Entries taken from a collection:
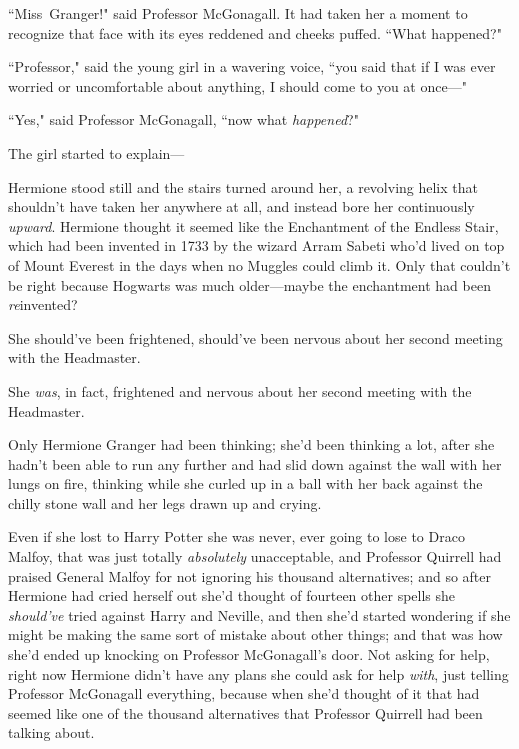 ``Miss~Granger!" said Professor McGonagall. It had taken her a moment to recognize that face with its eyes reddened and cheeks puffed. ``What happened?"

``Professor," said the young girl in a wavering voice, ``you said that if I was ever worried or uncomfortable about anything, I should come to you at once---"

``Yes," said Professor McGonagall, ``now what \emph{happened}?"

The girl started to explain---

\later

Hermione stood still and the stairs turned around her, a revolving helix that shouldn't have taken her anywhere at all, and instead bore her continuously \emph{upward}. Hermione thought it seemed like the Enchantment of the Endless Stair, which had been invented in 1733 by the wizard Arram Sabeti who'd lived on top of Mount Everest in the days when no Muggles could climb it. Only that couldn't be right because Hogwarts was much older---maybe the enchantment had been \emph{re}invented?

She should've been frightened, should've been nervous about her second meeting with the Headmaster.

She \emph{was}, in fact, frightened and nervous about her second meeting with the Headmaster.

Only Hermione Granger had been thinking; she'd been thinking a lot, after she hadn't been able to run any further and had slid down against the wall with her lungs on fire, thinking while she curled up in a ball with her back against the chilly stone wall and her legs drawn up and crying.

Even if she lost to Harry Potter she was never, ever going to lose to Draco Malfoy, that was just totally \emph{absolutely} unacceptable, and Professor Quirrell had praised General Malfoy for not ignoring his thousand alternatives; and so after Hermione had cried herself out she'd thought of fourteen other spells she \emph{should've} tried against Harry and Neville, and then she'd started wondering if she might be making the same sort of mistake about other things; and that was how she'd ended up knocking on Professor McGonagall's door. Not asking for help, right now Hermione didn't have any plans she could ask for help \emph{with}, just telling Professor McGonagall everything, because when she'd thought of it that had seemed like one of the thousand alternatives that Professor Quirrell had been talking about.

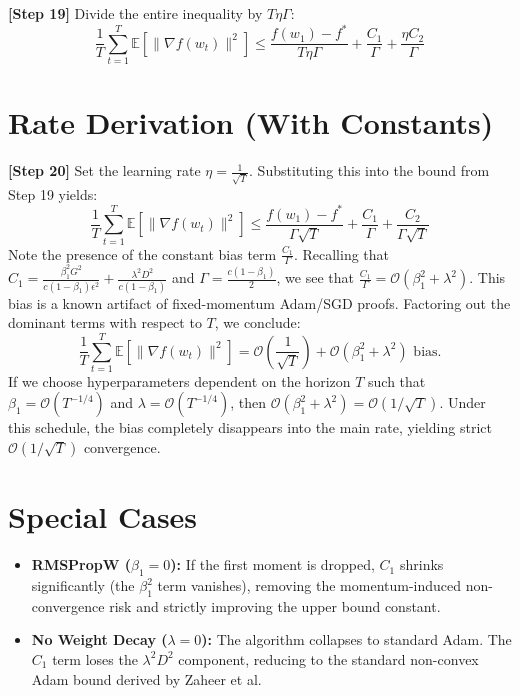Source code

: \documentclass[11pt]{article}
\begin{document}
\textbf{[Step 19]} Divide the entire inequality by $T \eta \Gamma$:
\begin{equation}
    \frac{1}{T} \sum_{t=1}^T \mathbb{E}[\|\nabla f(w_t)\|^2] \leq \frac{f(w_1) - f^*}{T \eta \Gamma} + \frac{C_1}{\Gamma} + \frac{\eta C_2}{\Gamma}
\end{equation}

\section*{Rate Derivation (With Constants)}

\textbf{[Step 20]} Set the learning rate $\eta = \frac{1}{\sqrt{T}}$. Substituting this into the bound from Step 19 yields:
\begin{equation}
    \frac{1}{T} \sum_{t=1}^T \mathbb{E}[\|\nabla f(w_t)\|^2] \leq \frac{f(w_1) - f^*}{\Gamma \sqrt{T}} + \frac{C_1}{\Gamma} + \frac{C_2}{\Gamma \sqrt{T}}
\end{equation}
Note the presence of the constant bias term $\frac{C_1}{\Gamma}$. Recalling that $C_1 = \frac{\beta_1^2 G^2}{c(1-\beta_1)\epsilon^2} + \frac{\lambda^2 D^2}{c(1-\beta_1)}$ and $\Gamma = \frac{c(1-\beta_1)}{2}$, we see that $\frac{C_1}{\Gamma} = \mathcal{O}(\beta_1^2 + \lambda^2)$. This bias is a known artifact of fixed-momentum Adam/SGD proofs. Factoring out the dominant terms with respect to $T$, we conclude:
\begin{equation}
    \frac{1}{T} \sum_{t=1}^T \mathbb{E}[\|\nabla f(w_t)\|^2] = \mathcal{O}\left(\frac{1}{\sqrt{T}}\right) + \mathcal{O}(\beta_1^2 + \lambda^2) \text{ bias.}
\end{equation}
If we choose hyperparameters dependent on the horizon $T$ such that $\beta_1 = \mathcal{O}(T^{-1/4})$ and $\lambda = \mathcal{O}(T^{-1/4})$, then $\mathcal{O}(\beta_1^2 + \lambda^2) = \mathcal{O}(1/\sqrt{T})$. Under this schedule, the bias completely disappears into the main rate, yielding strict $\mathcal{O}(1/\sqrt{T})$ convergence.

\section*{Special Cases}
\begin{itemize}
    \item \textbf{RMSPropW ($\beta_1 = 0$):} If the first moment is dropped, $C_1$ shrinks significantly (the $\beta_1^2$ term vanishes), removing the momentum-induced non-convergence risk and strictly improving the upper bound constant.
    \item \textbf{No Weight Decay ($\lambda = 0$):} The algorithm collapses to standard Adam. The $C_1$ term loses the $\lambda^2 D^2$ component, reducing to the standard non-convex Adam bound derived by Zaheer et al.
\end{itemize}
\end{document}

◆ WHAT YOU WILL DO
A single number is expected: how many lines of the data hold the string "could".

◆ RESPONSE AREA
2